What this task involves: What is the number of lines in the data holding the word "リレーショナルデータベース"? Give that number by itself.

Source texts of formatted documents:
---+---

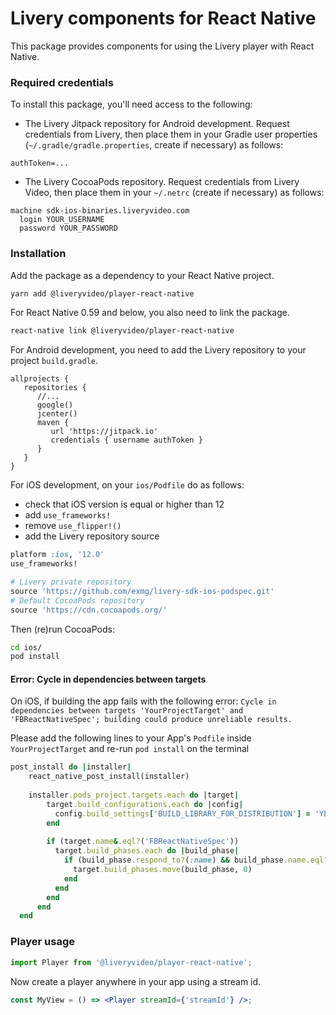 # Livery components for React Native

This package provides components for using the Livery player with React Native.

### Required credentials

To install this package, you'll need access to the following:

- The Livery Jitpack repository for Android development. Request credentials from
  Livery, then place them in your Gradle user properties
  (`~/.gradle/gradle.properties`, create if necessary) as follows:

```
authToken=...
```

- The Livery CocoaPods repository. Request credentials from Livery Video, then
  place them in your `~/.netrc` (create if necessary) as follows:

```
machine sdk-ios-binaries.liveryvideo.com
  login YOUR_USERNAME
  password YOUR_PASSWORD
```

### Installation

Add the package as a dependency to your React Native project.

```bash
yarn add @liveryvideo/player-react-native
```

For React Native 0.59 and below, you also need to link the package.

```bash
react-native link @liveryvideo/player-react-native
```

For Android development, you need to add the Livery repository to your project
`build.gradle`.

```
allprojects {
   repositories {
      //...
      google()
      jcenter()
      maven {
         url 'https://jitpack.io'
         credentials { username authToken }
      }
   }
}
```

For iOS development, on your `ios/Podfile` do as follows:

- check that iOS version is equal or higher than 12
- add `use_frameworks!`
- remove `use_flipper!()`
- add the Livery repository source

```ruby
platform :ios, '12.0'
use_frameworks!

# Livery private repository
source 'https://github.com/exmg/livery-sdk-ios-podspec.git'
# Default CocoaPods repository
source 'https://cdn.cocoapods.org/'
```

Then (re)run CocoaPods:

```bash
cd ios/
pod install
```

#### Error: Cycle in dependencies between targets

On iOS, if building the app fails with the following error:
`Cycle in dependencies between targets 'YourProjectTarget' and 'FBReactNativeSpec'; building could produce unreliable results.`

Please add the following lines to your App's `Podfile` inside `YourProjectTarget` and re-run `pod install` on the terminal

```ruby
post_install do |installer|
    react_native_post_install(installer)
    
    installer.pods_project.targets.each do |target|
        target.build_configurations.each do |config|
          config.build_settings['BUILD_LIBRARY_FOR_DISTRIBUTION'] = 'YES'
        end
        
        if (target.name&.eql?('FBReactNativeSpec'))
          target.build_phases.each do |build_phase|
            if (build_phase.respond_to?(:name) && build_phase.name.eql?('[CP-User] Generate Specs'))
              target.build_phases.move(build_phase, 0)
            end
          end
        end
      end
  end
```

### Player usage

```jsx
import Player from '@liveryvideo/player-react-native';
```

Now create a player anywhere in your app using a stream id.

```jsx
const MyView = () => <Player streamId={'streamId'} />;
```
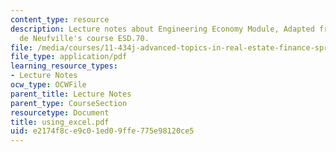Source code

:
 ```yaml
---
content_type: resource
description: Lecture notes about Engineering Economy Module, Adapted from Prof. Richard
  de Neufville's course ESD.70.
file: /media/courses/11-434j-advanced-topics-in-real-estate-finance-spring-2007/e2174f8ce9c01ed09ffe775e98120ce5_using_excel.pdf
file_type: application/pdf
learning_resource_types:
- Lecture Notes
ocw_type: OCWFile
parent_title: Lecture Notes
parent_type: CourseSection
resourcetype: Document
title: using_excel.pdf
uid: e2174f8c-e9c0-1ed0-9ffe-775e98120ce5
---
```


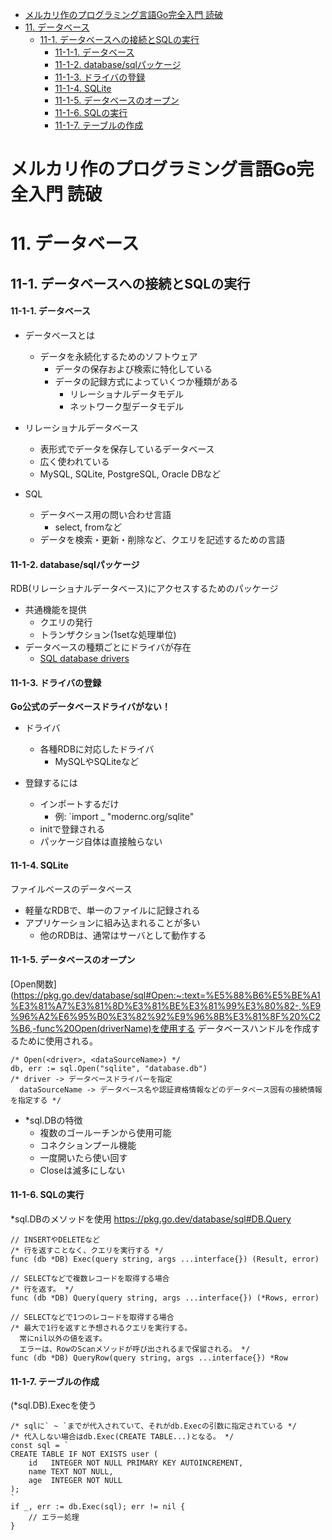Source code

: - [メルカリ作のプログラミング言語Go完全入門 読破](#メルカリ作のプログラミング言語go完全入門-読破)
- [11. データベース](#11-データベース)
  - [11-1. データベースへの接続とSQLの実行](#11-1-データベースへの接続とsqlの実行)
      - [11-1-1. データベース](#11-1-1-データベース)
      - [11-1-2. database/sqlパッケージ](#11-1-2-databasesqlパッケージ)
      - [11-1-3. ドライバの登録](#11-1-3-ドライバの登録)
      - [11-1-4. SQLite](#11-1-4-sqlite)
      - [11-1-5. データベースのオープン](#11-1-5-データベースのオープン)
      - [11-1-6. SQLの実行](#11-1-6-sqlの実行)
      - [11-1-7. テーブルの作成](#11-1-7-テーブルの作成)
# メルカリ作のプログラミング言語Go完全入門 読破
# 11. データベース
## 11-1. データベースへの接続とSQLの実行
#### 11-1-1. データベース
- データベースとは
  - データを永続化するためのソフトウェア
    - データの保存および検索に特化している
    - データの記録方式によっていくつか種類がある
      - リレーショナルデータモデル
      - ネットワーク型データモデル

- リレーショナルデータベース
  - 表形式でデータを保存しているデータベース
  - 広く使われている
  - MySQL, SQLite, PostgreSQL, Oracle DBなど

- SQL
  - データベース用の問い合わせ言語
    - select, fromなど
  - データを検索・更新・削除など、クエリを記述するための言語

#### 11-1-2. database/sqlパッケージ
RDB(リレーショナルデータベース)にアクセスするためのパッケージ
- 共通機能を提供
  - クエリの発行
  - トランザクション(1setな処理単位)
- データベースの種類ごとにドライバが存在
  - [SQL database drivers](https://github.com/golang/go/wiki/SQLDrivers)

#### 11-1-3. ドライバの登録
**Go公式のデータベースドライバがない！**
- ドライバ
  - 各種RDBに対応したドライバ
    - MySQLやSQLiteなど

- 登録するには
  - インポートするだけ
    - 例: `import _ "modernc.org/sqlite"
  - initで登録される
  - パッケージ自体は直接触らない

#### 11-1-4. SQLite
ファイルベースのデータベース
- 軽量なRDBで、単一のファイルに記録される
- アプリケーションに組み込まれることが多い
  - 他のRDBは、通常はサーバとして動作する

#### 11-1-5. データベースのオープン
[Open関数](https://pkg.go.dev/database/sql#Open:~:text=%E5%88%B6%E5%BE%A1%E3%81%A7%E3%81%8D%E3%81%BE%E3%81%99%E3%80%82-,%E9%96%A2%E6%95%B0%E3%82%92%E9%96%8B%E3%81%8F%20%C2%B6,-func%20Open(driverName)を使用する
データベースハンドルを作成するために使用される。
```go:
/* Open(<driver>, <dataSourceName>) */
db, err := sql.Open("sqlite", "database.db")
/* driver -> データベースドライバーを指定
  dataSourceName -> データベース名や認証資格情報などのデータベース固有の接続情報を指定する */
```

- *sql.DBの特徴
  - 複数のゴールーチンから使用可能
  - コネクションプール機能
  - 一度開いたら使い回す
  - Closeは滅多にしない

#### 11-1-6. SQLの実行
*sql.DBのメソッドを使用
https://pkg.go.dev/database/sql#DB.Query
```go:
// INSERTやDELETEなど
/* 行を返すことなく、クエリを実行する */
func (db *DB) Exec(query string, args ...interface{}) (Result, error)

// SELECTなどで複数レコードを取得する場合
/* 行を返す。 */
func (db *DB) Query(query string, args ...interface{}) (*Rows, error)

// SELECTなどで1つのレコードを取得する場合
/* 最大で1行を返すと予想されるクエリを実行する。
  常にnil以外の値を返す。
  エラーは、RowのScanメソッドが呼び出されるまで保留される。 */
func (db *DB) QueryRow(query string, args ...interface{}) *Row
```

#### 11-1-7. テーブルの作成
(*sql.DB).Execを使う
```go:
/* sqlに` ~ `までが代入されていて、それがdb.Execの引数に指定されている */
/* 代入しない場合はdb.Exec(CREATE TABLE...)となる。 */
const sql = `
CREATE TABLE IF NOT EXISTS user (
	id   INTEGER NOT NULL PRIMARY KEY AUTOINCREMENT,
	name TEXT NOT NULL,
	age  INTEGER NOT NULL
);
`
if _, err := db.Exec(sql); err != nil {
	// エラー処理
}
```
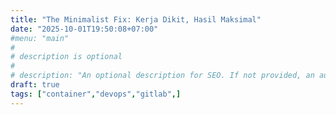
 ```yaml
---
title: "The Minimalist Fix: Kerja Dikit, Hasil Maksimal"
date: "2025-10-01T19:50:08+07:00"
#menu: "main"
#
# description is optional
#
# description: "An optional description for SEO. If not provided, an automatically created summary will be used."
draft: true
tags: ["container","devops","gitlab",]
---
```


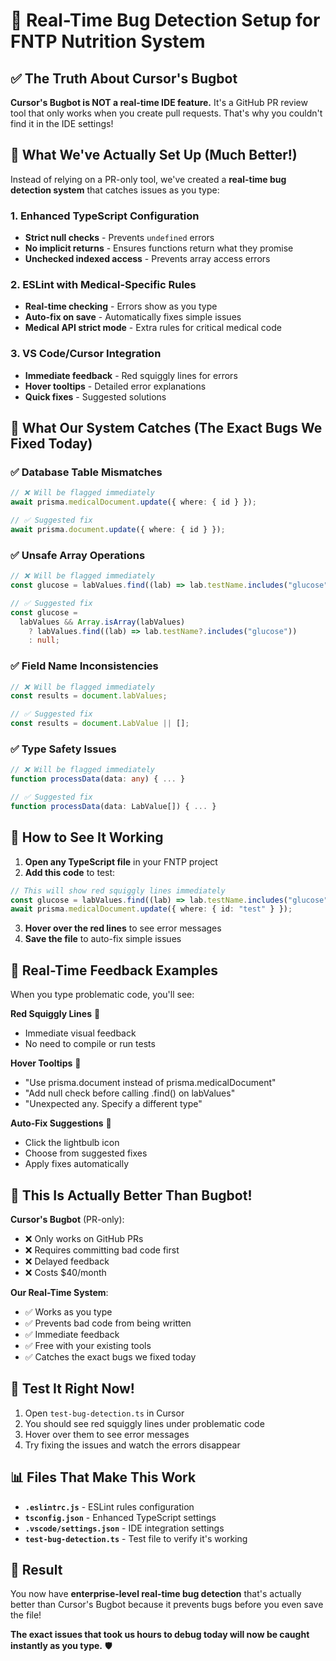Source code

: # 🐛 Real-Time Bug Detection Setup for FNTP Nutrition System

## ✅ The Truth About Cursor's Bugbot

**Cursor's Bugbot is NOT a real-time IDE feature.** It's a GitHub PR review tool that only works when you create pull requests. That's why you couldn't find it in the IDE settings!

## 🎯 What We've Actually Set Up (Much Better!)

Instead of relying on a PR-only tool, we've created a **real-time bug detection system** that catches issues as you type:

### **1. Enhanced TypeScript Configuration**

- **Strict null checks** - Prevents `undefined` errors
- **No implicit returns** - Ensures functions return what they promise
- **Unchecked indexed access** - Prevents array access errors

### **2. ESLint with Medical-Specific Rules**

- **Real-time checking** - Errors show as you type
- **Auto-fix on save** - Automatically fixes simple issues
- **Medical API strict mode** - Extra rules for critical medical code

### **3. VS Code/Cursor Integration**

- **Immediate feedback** - Red squiggly lines for errors
- **Hover tooltips** - Detailed error explanations
- **Quick fixes** - Suggested solutions

## 🚨 What Our System Catches (The Exact Bugs We Fixed Today)

### **✅ Database Table Mismatches**

```typescript
// ❌ Will be flagged immediately
await prisma.medicalDocument.update({ where: { id } });

// ✅ Suggested fix
await prisma.document.update({ where: { id } });
```

### **✅ Unsafe Array Operations**

```typescript
// ❌ Will be flagged immediately
const glucose = labValues.find((lab) => lab.testName.includes("glucose"));

// ✅ Suggested fix
const glucose =
  labValues && Array.isArray(labValues)
    ? labValues.find((lab) => lab.testName?.includes("glucose"))
    : null;
```

### **✅ Field Name Inconsistencies**

```typescript
// ❌ Will be flagged immediately
const results = document.labValues;

// ✅ Suggested fix
const results = document.LabValue || [];
```

### **✅ Type Safety Issues**

```typescript
// ❌ Will be flagged immediately
function processData(data: any) { ... }

// ✅ Suggested fix
function processData(data: LabValue[]) { ... }
```

## 🔧 How to See It Working

1. **Open any TypeScript file** in your FNTP project
2. **Add this code** to test:

```typescript
// This will show red squiggly lines immediately
const glucose = labValues.find((lab) => lab.testName.includes("glucose"));
await prisma.medicalDocument.update({ where: { id: "test" } });
```

3. **Hover over the red lines** to see error messages
4. **Save the file** to auto-fix simple issues

## 🎯 Real-Time Feedback Examples

When you type problematic code, you'll see:

**Red Squiggly Lines** 🔴

- Immediate visual feedback
- No need to compile or run tests

**Hover Tooltips** 💬

- "Use prisma.document instead of prisma.medicalDocument"
- "Add null check before calling .find() on labValues"
- "Unexpected any. Specify a different type"

**Auto-Fix Suggestions** 🔧

- Click the lightbulb icon
- Choose from suggested fixes
- Apply fixes automatically

## 🚀 This Is Actually Better Than Bugbot!

**Cursor's Bugbot** (PR-only):

- ❌ Only works on GitHub PRs
- ❌ Requires committing bad code first
- ❌ Delayed feedback
- ❌ Costs $40/month

**Our Real-Time System**:

- ✅ Works as you type
- ✅ Prevents bad code from being written
- ✅ Immediate feedback
- ✅ Free with your existing tools
- ✅ Catches the exact bugs we fixed today

## 🧪 Test It Right Now!

1. Open `test-bug-detection.ts` in Cursor
2. You should see red squiggly lines under problematic code
3. Hover over them to see error messages
4. Try fixing the issues and watch the errors disappear

## 📊 Files That Make This Work

- **`.eslintrc.js`** - ESLint rules configuration
- **`tsconfig.json`** - Enhanced TypeScript settings
- **`.vscode/settings.json`** - IDE integration settings
- **`test-bug-detection.ts`** - Test file to verify it's working

## 🎉 Result

You now have **enterprise-level real-time bug detection** that's actually better than Cursor's Bugbot because it prevents bugs before you even save the file!

**The exact issues that took us hours to debug today will now be caught instantly as you type.** 🛡️

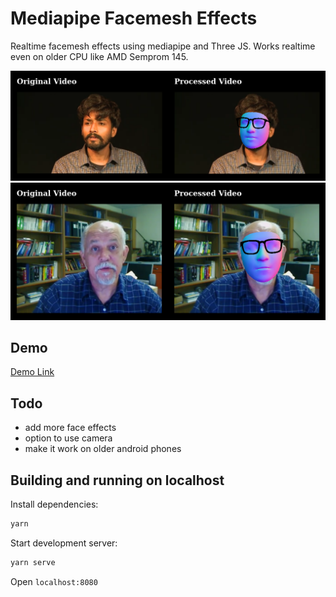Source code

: # Mediapipe Facemesh Effects


Realtime facemesh effects using mediapipe and Three JS. Works realtime even on older CPU like AMD Semprom 145.

![Screenshot](images/screenshot.png)
![Screenshot Alt](images/screenshot-2.png)

## Demo
[Demo Link](https://breathingcyborg.github.io/mediapipe-face-effects)

## Todo
* add more face effects
* option to use camera
* make it work on older android phones

## Building and running on localhost

Install dependencies:

```sh
yarn
```

Start development server:

```sh
yarn serve
```

Open `localhost:8080`
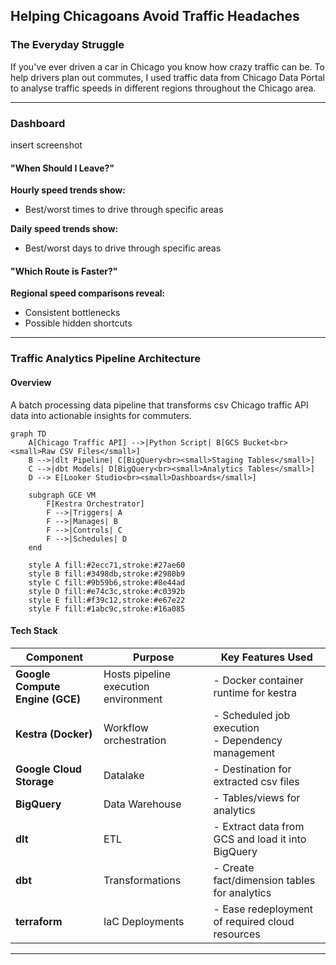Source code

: ## Helping Chicagoans Avoid Traffic Headaches

### The Everyday Struggle
If you've ever driven a car in Chicago you know how crazy traffic can be. To help drivers plan out commutes, I used traffic data from Chicago Data Portal to analyse traffic speeds in different regions throughout the Chicago area.  

---

### Dashboard
insert screenshot

#### "When Should I Leave?"  
**Hourly speed trends show:**  
- Best/worst times to drive through specific areas  

**Daily speed trends show:**  
- Best/worst days to drive through specific areas  

#### "Which Route is Faster?"  
**Regional speed comparisons reveal:**  
- Consistent bottlenecks
- Possible hidden shortcuts

---

### Traffic Analytics Pipeline Architecture

#### Overview
A batch processing data pipeline that transforms csv Chicago traffic API data into actionable insights for commuters.

```mermaid
graph TD
    A[Chicago Traffic API] -->|Python Script| B[GCS Bucket<br><small>Raw CSV Files</small>]
    B -->|dlt Pipeline| C[BigQuery<br><small>Staging Tables</small>]
    C -->|dbt Models| D[BigQuery<br><small>Analytics Tables</small>]
    D --> E[Looker Studio<br><small>Dashboards</small>]
    
    subgraph GCE VM
        F[Kestra Orchestrator]
        F -->|Triggers| A
        F -->|Manages| B
        F -->|Controls| C
        F -->|Schedules| D
    end

    style A fill:#2ecc71,stroke:#27ae60
    style B fill:#3498db,stroke:#2980b9
    style C fill:#9b59b6,stroke:#8e44ad
    style D fill:#e74c3c,stroke:#c0392b
    style E fill:#f39c12,stroke:#e67e22
    style F fill:#1abc9c,stroke:#16a085
```
#### Tech Stack

| Component              | Purpose                                                                 | Key Features Used                     |
|------------------------|-------------------------------------------------------------------------|---------------------------------------|
| **Google Compute Engine (GCE)** | Hosts pipeline execution environment                                  | - Docker container runtime for kestra            |
| **Kestra (Docker)**     | Workflow orchestration                                                 | - Scheduled job execution<br>- Dependency management |
| **Google Cloud Storage**     | Datalake                                               | - Destination for extracted csv files |
| **BigQuery**     | Data Warehouse                                              | - Tables/views for analytics  |
| **dlt**     | ETL                                             | - Extract data from GCS and load it into BigQuery  |
| **dbt**     | Transformations                                             | - Create fact/dimension tables for analytics  |
| **terraform**     | IaC Deployments                                             | - Ease redeployment of required cloud resources  |

---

---+---

Output: 2